Only lines containing "Ctrl" belong in the answer, each copied from the entries below.
START SUPPLIED RECORDS
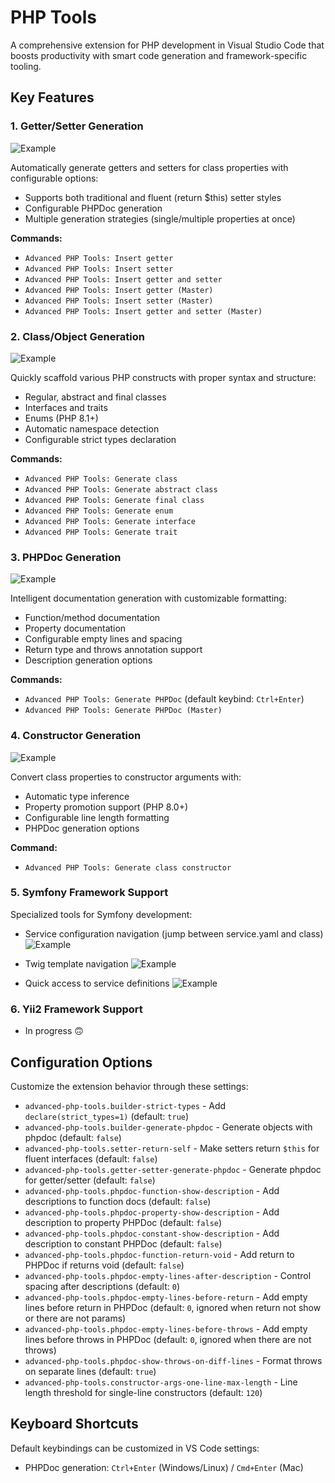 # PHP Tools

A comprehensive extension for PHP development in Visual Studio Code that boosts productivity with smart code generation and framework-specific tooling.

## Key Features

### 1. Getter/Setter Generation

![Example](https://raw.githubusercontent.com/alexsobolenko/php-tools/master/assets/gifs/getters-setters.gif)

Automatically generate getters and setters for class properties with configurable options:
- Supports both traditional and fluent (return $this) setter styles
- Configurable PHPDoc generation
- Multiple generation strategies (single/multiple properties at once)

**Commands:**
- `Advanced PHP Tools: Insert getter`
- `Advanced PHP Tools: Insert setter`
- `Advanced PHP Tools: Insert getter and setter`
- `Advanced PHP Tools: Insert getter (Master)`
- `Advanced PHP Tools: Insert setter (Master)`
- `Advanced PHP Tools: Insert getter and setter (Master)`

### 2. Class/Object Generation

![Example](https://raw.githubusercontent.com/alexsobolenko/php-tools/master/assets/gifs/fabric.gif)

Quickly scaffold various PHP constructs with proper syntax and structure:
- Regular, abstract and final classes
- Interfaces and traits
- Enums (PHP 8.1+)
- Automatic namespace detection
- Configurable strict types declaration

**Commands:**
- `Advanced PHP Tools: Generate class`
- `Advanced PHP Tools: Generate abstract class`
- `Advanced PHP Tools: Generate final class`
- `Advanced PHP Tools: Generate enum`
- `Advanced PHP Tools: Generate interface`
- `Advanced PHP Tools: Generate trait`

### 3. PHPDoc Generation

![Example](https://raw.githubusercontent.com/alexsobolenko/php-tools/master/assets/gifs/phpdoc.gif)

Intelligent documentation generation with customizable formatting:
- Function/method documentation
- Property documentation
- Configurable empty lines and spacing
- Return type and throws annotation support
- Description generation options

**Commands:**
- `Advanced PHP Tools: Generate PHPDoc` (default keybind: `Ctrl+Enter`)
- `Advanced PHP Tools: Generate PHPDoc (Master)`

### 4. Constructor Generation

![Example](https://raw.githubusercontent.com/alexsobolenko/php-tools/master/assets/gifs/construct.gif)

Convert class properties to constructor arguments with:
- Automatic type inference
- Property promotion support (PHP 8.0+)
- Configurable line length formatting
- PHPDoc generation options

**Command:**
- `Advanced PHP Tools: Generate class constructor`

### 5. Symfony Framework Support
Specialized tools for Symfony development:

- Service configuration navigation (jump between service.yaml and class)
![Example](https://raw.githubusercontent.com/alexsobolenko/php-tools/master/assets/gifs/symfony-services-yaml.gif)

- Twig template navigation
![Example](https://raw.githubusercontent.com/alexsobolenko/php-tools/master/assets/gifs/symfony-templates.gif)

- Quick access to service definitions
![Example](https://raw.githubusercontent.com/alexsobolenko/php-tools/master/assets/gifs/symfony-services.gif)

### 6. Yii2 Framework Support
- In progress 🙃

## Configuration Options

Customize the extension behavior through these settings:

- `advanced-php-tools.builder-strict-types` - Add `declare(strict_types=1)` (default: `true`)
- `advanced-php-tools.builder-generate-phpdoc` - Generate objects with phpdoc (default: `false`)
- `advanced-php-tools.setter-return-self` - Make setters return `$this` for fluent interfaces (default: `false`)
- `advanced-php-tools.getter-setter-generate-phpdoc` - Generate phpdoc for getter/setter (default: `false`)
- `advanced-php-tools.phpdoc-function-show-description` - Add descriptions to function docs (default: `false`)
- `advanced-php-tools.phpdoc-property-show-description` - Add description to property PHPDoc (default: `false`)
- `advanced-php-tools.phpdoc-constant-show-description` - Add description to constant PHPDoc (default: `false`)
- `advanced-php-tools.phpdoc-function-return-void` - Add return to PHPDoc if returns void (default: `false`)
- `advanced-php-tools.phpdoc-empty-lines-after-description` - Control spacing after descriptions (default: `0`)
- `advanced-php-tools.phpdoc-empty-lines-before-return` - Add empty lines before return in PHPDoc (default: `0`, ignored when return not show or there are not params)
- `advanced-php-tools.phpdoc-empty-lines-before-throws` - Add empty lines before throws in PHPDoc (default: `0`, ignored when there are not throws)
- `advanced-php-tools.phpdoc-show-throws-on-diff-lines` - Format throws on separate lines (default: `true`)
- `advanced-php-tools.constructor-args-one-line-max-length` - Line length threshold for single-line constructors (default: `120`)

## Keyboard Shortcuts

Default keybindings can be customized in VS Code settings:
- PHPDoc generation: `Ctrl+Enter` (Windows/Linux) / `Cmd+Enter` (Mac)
END SUPPLIED RECORDS
▶ [FINISHED EXERCISE]:
- `Advanced PHP Tools: Generate PHPDoc` (default keybind: `Ctrl+Enter`)
- PHPDoc generation: `Ctrl+Enter` (Windows/Linux) / `Cmd+Enter` (Mac)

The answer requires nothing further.